Uma família desempregada busca ocupar as vagas de emprego junto a uma família rica que eles admiram, e fazem o que é preciso para isso, inclusive ferindo qualquer tipo de ética. Lembro-me dos vários sorrisos na sala lotada de um cinema em Paris (onde e quando o assisti pela primeira vez) que me indicavam exatamente que – não importa onde estejamos – em larga medida, as pessoas não se dão conta da ironia e da perversidade que existe nas discrepâncias sociais. A sutileza dessa violência cotidiana – que leva, ao mesmo tempo, uns a pensarem na festa de aniversário do filho enquanto outros têm que lidar com a dura realidade de terem perdido toda a sua vida em uma enchente – passa muitas vezes despercebida ou naturalizada em nosso tecido social.

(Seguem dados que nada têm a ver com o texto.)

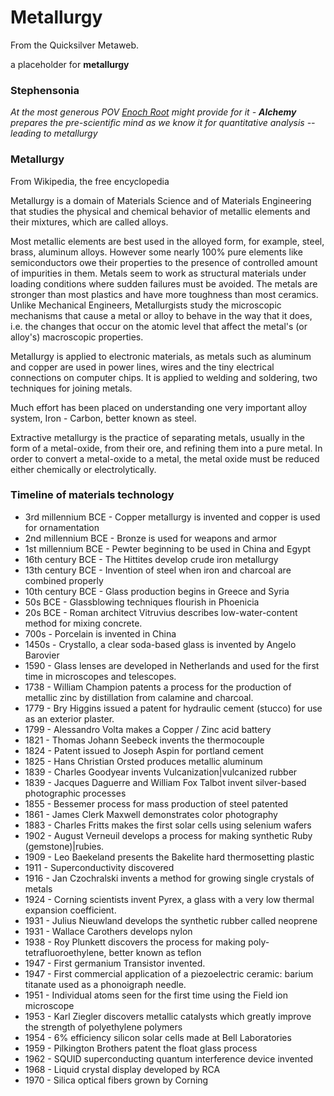 
# Metallurgy

From the Quicksilver Metaweb.

a placeholder for **metallurgy**
### Stephensonia


*At the most generous POV [Enoch Root](/stephenson-neal-quicksilver-enoch-root) might provide for it - **Alchemy** prepares the pre-scientific mind as we know it for quantitative analysis -- leading to metallurgy*

### Metallurgy


From Wikipedia, the free encyclopedia 

Metallurgy is a domain of Materials Science and of Materials Engineering that studies the physical and chemical behavior of metallic elements and their mixtures, which are called alloys. 

Most metallic elements are best used in the alloyed form, for example, steel, brass, aluminum alloys. However some nearly 100% pure elements like semiconductors owe their properties to the presence of controlled amount of impurities in them. Metals seem to work as structural materials under loading conditions where sudden failures must be avoided. The metals are stronger than most plastics and have more toughness than most ceramics. Unlike Mechanical Engineers, Metallurgists study the microscopic mechanisms that cause a metal or alloy to behave in the way that it does, i.e. the changes that occur on the atomic level that affect the metal's (or alloy's) macroscopic properties. 

Metallurgy is applied to electronic materials, as metals such as aluminum and copper are used in power lines, wires and the tiny electrical connections on computer chips. It is applied to welding and soldering, two techniques for joining metals. 

Much effort has been placed on understanding one very important alloy system, Iron - Carbon, better known as steel. 

Extractive metallurgy is the practice of separating metals, usually in the form of a metal-oxide, from their ore, and refining them into a pure metal. In order to convert a metal-oxide to a metal, the metal oxide must be reduced either chemically or electrolytically. 

### Timeline of materials technology


* 3rd millennium BCE - Copper metallurgy is invented and copper is used for ornamentation
* 2nd millennium BCE - Bronze is used for weapons and armor
* 1st millennium BCE - Pewter beginning to be used in China and Egypt
* 16th century BCE - The Hittites develop crude iron metallurgy
* 13th century BCE - Invention of steel when iron and charcoal are combined properly
* 10th century BCE - Glass production begins in Greece and Syria
* 50s BCE - Glassblowing techniques flourish in Phoenicia
* 20s BCE - Roman architect Vitruvius describes low-water-content method for mixing concrete.
* 700s - Porcelain is invented in China
* 1450s - Crystallo, a clear soda-based glass is invented by Angelo Barovier
* 1590 - Glass lenses are developed in Netherlands and used for the first time in microscopes and telescopes.
* 1738 - William Champion patents a process for the production of metallic zinc by distillation from calamine and charcoal.
* 1779 - Bry Higgins issued a patent for hydraulic cement (stucco) for use as an exterior plaster.
* 1799 - Alessandro Volta makes a Copper / Zinc acid battery
* 1821 - Thomas Johann Seebeck invents the thermocouple
* 1824 - Patent issued to Joseph Aspin for portland cement
* 1825 - Hans Christian Orsted produces metallic aluminum
* 1839 - Charles Goodyear invents Vulcanization|vulcanized rubber
* 1839 - Jacques Daguerre and William Fox Talbot invent silver-based photographic processes
* 1855 - Bessemer process for mass production of steel patented
* 1861 - James Clerk Maxwell demonstrates color photography
* 1883 - Charles Fritts makes the first solar cells using selenium wafers
* 1902 - August Verneuil develops a process for making synthetic Ruby (gemstone)|rubies.
* 1909 - Leo Baekeland presents the Bakelite hard thermosetting plastic
* 1911 - Superconductivity discovered
* 1916 - Jan Czochralski invents a method for growing single crystals of metals
* 1924 - Corning scientists invent Pyrex, a glass with a very low thermal expansion coefficient.
* 1931 - Julius Nieuwland develops the synthetic rubber called neoprene
* 1931 - Wallace Carothers develops nylon
* 1938 - Roy Plunkett discovers the process for making poly-tetrafluoroethylene, better known as teflon
* 1947 - First germanium Transistor invented.
* 1947 - First commercial application of a piezoelectric ceramic: barium titanate used as a phonoigraph needle.
* 1951 - Individual atoms seen for the first time using the Field ion microscope
* 1953 - Karl Ziegler discovers metallic catalysts which greatly improve the strength of polyethylene polymers
* 1954 - 6% efficiency silicon solar cells made at Bell Laboratories
* 1959 - Pilkington Brothers patent the float glass process
* 1962 - SQUID superconducting quantum interference device invented
* 1968 - Liquid crystal display developed by RCA
* 1970 - Silica optical fibers grown by Corning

Ao longo do filme, a tensão é permanente. As diferenças sociais gritantes e as várias manobras feitas pela família Ki-taek para conseguir empregar toda a família na casa de uma família rica, da qual passam a ter grande fascínio pelo estilo de vida, extrapolam qualquer ética, mas são apresentadas com alguma dose de humor. E então nos vemos diante do conflito entre ética e sobrevivência, embora esta não seja uma questão muito explorada no filme.

A maior tensão do filme se dá, de fato, pelos muitos conflitos de classe, mas não foi o conflito entre ricos e pobres que mais me chamou a atenção. Este é flagrante e essa dupla realidade social é constantemente posta em evidência em cenas subsequentes que retratam uma e depois outra, com a aparente naturalidade que elas coexistem no sistema capitalista.

O que me chamou a atenção, no entanto, pela realidade cruel e pelo estado de cegueira dos sujeitos envolvidos, foi a luta intraclasses, mote para o desenrolar de boa parte da película. Ou seja, a luta entre duas famílias que partilham dos mesmos problemas, vítimas das mesmas fissuras do sistema, que ao invés de nutrirem entre si algum tipo de empatia e se unirem para tentar melhorar suas condições de vida, duelam entre si violentamente para manterem seus empregos. Elas não se dão conta de que estão do mesmo lado nessa tessitura social. Elas não se dão conta de que são, ambas, vítimas. Elas competem entre si violentamente para estar em um lugar que é melhor do que suas miseráveis realidades, mas que só existe em função da existência dessa miserabilidade.

Cada família a seu modo quer passar para o outro lado, mas isso não significa que elas lutem contra uma existência miserável, elas lutam apenas para escapar da sua própria existência miserável mesmo que, para isso, outros ainda continuem vivendo essa experiência que elas rejeitam. E, curiosamente, nenhuma das duas famílias pobres enxerga a família rica como responsável por sua miséria, muito menos o sistema que produz essa miserabilidade. Ao contrário, ambas a admiram e desejam esse lugar. Assim, movidas por esse sentimento, e sem se dar conta, ao invés de lutar contra um sistema que as massacra, elas se tornam predadoras de si mesmas.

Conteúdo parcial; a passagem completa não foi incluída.